Everybody's got those childhood stories they can still recall sharply decades later.

I've never written a non-sports column, and it's by choice. I don't know if I can spin this as an athletic tale or not, but it's interesting nevertheless.

Although I easily made the transition to the city, I actually grew up on a ranch north of Brownwood until I entered junior high. When I was 10 years old, my father and I made a three-hour roundtrip to purchase a half-dozen pigs we were planning to raise. My dad primarily owned cattle, so this was actually more of a recreational hog activity as we planned to keep them in a pen beside our house.

Dad, my five-year-old brother and I each named two of the pigs.

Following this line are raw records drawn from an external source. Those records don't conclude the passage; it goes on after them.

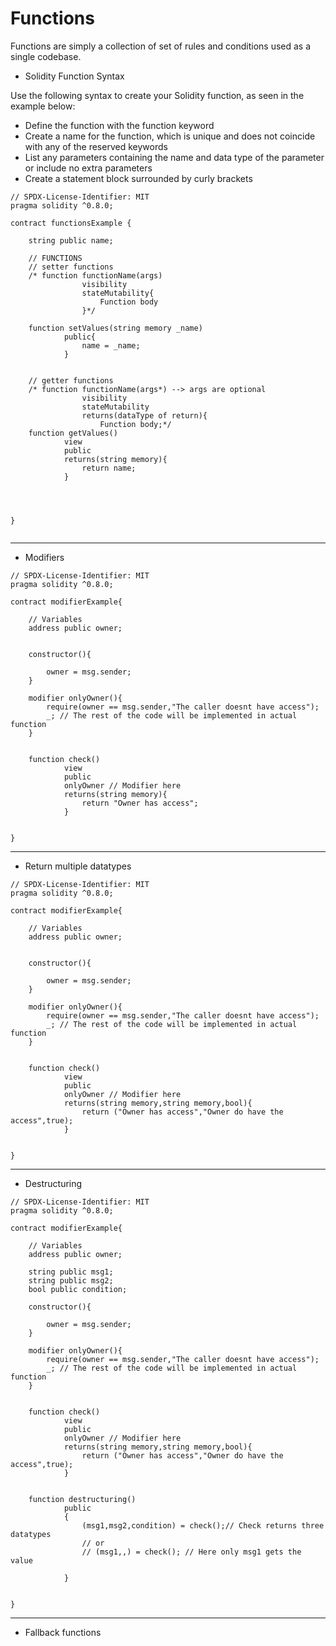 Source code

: # Functions

Functions are simply a collection of set of rules and conditions used as a single codebase.

* Solidity Function Syntax 

Use the following syntax to create your Solidity function, as seen in the example below:

- Define the function with the function keyword
- Create a name for the function, which is unique and does not coincide with any of the reserved keywords
- List any parameters containing the name and data type of the parameter or include no extra parameters
- Create a statement block surrounded by curly brackets

```
// SPDX-License-Identifier: MIT
pragma solidity ^0.8.0;

contract functionsExample {

    string public name;

    // FUNCTIONS
    // setter functions
    /* function functionName(args)
                visibility
                stateMutability{
                    Function body
                }*/

    function setValues(string memory _name)
            public{
                name = _name;
            }            


    // getter functions
    /* function functionName(args*) --> args are optional
                visibility
                stateMutability
                returns(dataType of return){
                    Function body;*/
    function getValues()
            view
            public
            returns(string memory){
                return name;
            }  

                


}


```

<hr/>

* Modifiers

```
// SPDX-License-Identifier: MIT
pragma solidity ^0.8.0;  

contract modifierExample{

    // Variables
    address public owner;


    constructor(){

        owner = msg.sender;
    }

    modifier onlyOwner(){
        require(owner == msg.sender,"The caller doesnt have access");
        _; // The rest of the code will be implemented in actual function 
    }                                                               


    function check()
            view
            public
            onlyOwner // Modifier here
            returns(string memory){
                return "Owner has access";
            }


}
```

<hr/>

* Return multiple datatypes

```
// SPDX-License-Identifier: MIT
pragma solidity ^0.8.0;  

contract modifierExample{

    // Variables
    address public owner;


    constructor(){

        owner = msg.sender;
    }

    modifier onlyOwner(){
        require(owner == msg.sender,"The caller doesnt have access");
        _; // The rest of the code will be implemented in actual function 
    }                                                               


    function check()
            view
            public
            onlyOwner // Modifier here
            returns(string memory,string memory,bool){
                return ("Owner has access","Owner do have the access",true);
            }


}
```

<hr/>

* Destructuring

```
// SPDX-License-Identifier: MIT
pragma solidity ^0.8.0;  

contract modifierExample{

    // Variables
    address public owner;

    string public msg1;
    string public msg2;
    bool public condition;

    constructor(){

        owner = msg.sender;
    }

    modifier onlyOwner(){
        require(owner == msg.sender,"The caller doesnt have access");
        _; // The rest of the code will be implemented in actual function 
    }                                                               


    function check()
            view
            public
            onlyOwner // Modifier here
            returns(string memory,string memory,bool){
                return ("Owner has access","Owner do have the access",true);
            }


    function destructuring()
            public
            {
                (msg1,msg2,condition) = check();// Check returns three datatypes
                // or
                // (msg1,,) = check(); // Here only msg1 gets the value

            }        


}
```

<hr/>

* Fallback functions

I chose Fay and Ruth while my brother, who was a hardcore Teenage Mutant Ninja Turtles fan, named his pigs Leonardo and Donatello. Pops, quick to let the animals know who's boss, went with Pork and Chop.

We tried to "pig proof" their pen as much as possible ahead of time, looking to cover all possible escape routes. As we arrived home that Saturday afternoon and began to put the pigs in the pen, little did I know the Great Race of 1990 was about to go down.

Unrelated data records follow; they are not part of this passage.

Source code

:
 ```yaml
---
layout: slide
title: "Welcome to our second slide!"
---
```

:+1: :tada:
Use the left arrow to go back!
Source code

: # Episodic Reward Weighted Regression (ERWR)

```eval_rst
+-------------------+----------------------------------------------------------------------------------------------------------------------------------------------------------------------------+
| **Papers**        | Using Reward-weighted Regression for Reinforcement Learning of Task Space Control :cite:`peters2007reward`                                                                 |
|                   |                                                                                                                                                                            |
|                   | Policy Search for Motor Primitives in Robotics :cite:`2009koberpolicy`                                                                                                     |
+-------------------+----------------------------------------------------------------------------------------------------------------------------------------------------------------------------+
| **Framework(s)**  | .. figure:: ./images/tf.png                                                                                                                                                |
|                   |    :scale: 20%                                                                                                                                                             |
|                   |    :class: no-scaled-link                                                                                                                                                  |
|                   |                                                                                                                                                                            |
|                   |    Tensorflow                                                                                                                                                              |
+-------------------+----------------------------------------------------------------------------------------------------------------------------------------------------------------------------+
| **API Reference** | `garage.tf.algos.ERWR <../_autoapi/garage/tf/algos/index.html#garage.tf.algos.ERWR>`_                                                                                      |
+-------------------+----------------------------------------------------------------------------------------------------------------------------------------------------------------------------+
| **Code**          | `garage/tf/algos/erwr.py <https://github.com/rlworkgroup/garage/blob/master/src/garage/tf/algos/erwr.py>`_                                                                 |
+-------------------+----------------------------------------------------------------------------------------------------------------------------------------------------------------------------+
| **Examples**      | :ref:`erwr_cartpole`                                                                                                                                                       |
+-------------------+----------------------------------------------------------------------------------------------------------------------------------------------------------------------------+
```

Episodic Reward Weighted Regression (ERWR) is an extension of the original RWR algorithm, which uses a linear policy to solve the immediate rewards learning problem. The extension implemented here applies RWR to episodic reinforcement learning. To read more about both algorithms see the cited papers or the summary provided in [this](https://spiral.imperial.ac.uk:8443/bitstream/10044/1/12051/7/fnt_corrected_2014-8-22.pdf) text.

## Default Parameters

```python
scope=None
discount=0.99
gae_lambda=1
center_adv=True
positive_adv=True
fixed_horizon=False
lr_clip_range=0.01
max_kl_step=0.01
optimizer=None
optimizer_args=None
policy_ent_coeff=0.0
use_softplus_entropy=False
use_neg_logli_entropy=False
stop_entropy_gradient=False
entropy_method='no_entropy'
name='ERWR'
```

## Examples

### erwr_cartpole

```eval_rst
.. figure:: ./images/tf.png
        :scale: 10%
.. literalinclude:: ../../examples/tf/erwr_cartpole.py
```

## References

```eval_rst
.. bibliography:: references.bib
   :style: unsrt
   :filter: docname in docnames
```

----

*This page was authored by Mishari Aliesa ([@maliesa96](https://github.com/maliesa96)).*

Ruth, one of the two baby pigs, ran three circles when her feet hit the ground and then turned into a white blur with black spots as she exploded through a tiny hole not noticeable to us beforehand. She sped down a steep hill behind our house with plenty of big rocks, cacti and mesquite trees as my dad and I gave chase.

Below the hill was a large stock tank, which probably contained a few catfish larger than Ruth herself. As the two of us made it down the hill, this little piggy looked like a hybrid of a beaver and record-setting swimmer Michael Phelps as she cut through the tank waters like a hot knife through butter. We sprinted across the road beside the tank, but Ruth swam so fast that, as we rounded the corner of the waters, she hit the ground seamlessly like a hovercraft to narrowly elude my outstretched fingers.

My dad and I proceeded to chase this preposterously athletic pig across two fields before she seemed to disappear into thick brush lining the edge of our neighbor's land. At this point, the outlook appeared grim considering this pig had no chance to survive on its own and certainly didn't know us well enough not to continue its escape attempt. Luckily for us, endurance wasn't everlasting for Ruth on this January day.

As we crossed the fence into the neighbor's property, it was a scene of waist-high weeds and 15-foot tall trees with only the ruts of the road enabling soil to be visible. In what felt like a winning lottery ticket without the cash payoff, I saw a little white mound lying in one of the road ruts about 50 yards away from us.

As we raced closer, there was no drastic movement made by the animal in question. Ruth had actually collapsed from exhaustion in one of only two places in the area (the other road rut) where we would've actually been able to see her. She looked a bit like Superman in flight with her front legs forward and back legs behind, belly heaving in a search for more oxygen.

Although she was still scared of us, the hog's all-out escape efforts left her too tired to even look up as my dad picked her up out of the dirt. Ruth did get out of the pen again when she was older, but by that time she felt at home and just rooted around for food in the immediate area. She was even kind enough to let the boy who named her get a bareback ride without bucking him off.

I wish I would've caught Ruth before she reached the tank or, better yet, done a more thorough job of pig proofing the pen. But it all worked out in the end because she just happened to take her last step of the approximately two-mile long chase in that 10-inch rut.

You'd think a couple of able-bodied humans could catch a young pig, but this Baby Ruth could flat-out fly, by land or sea.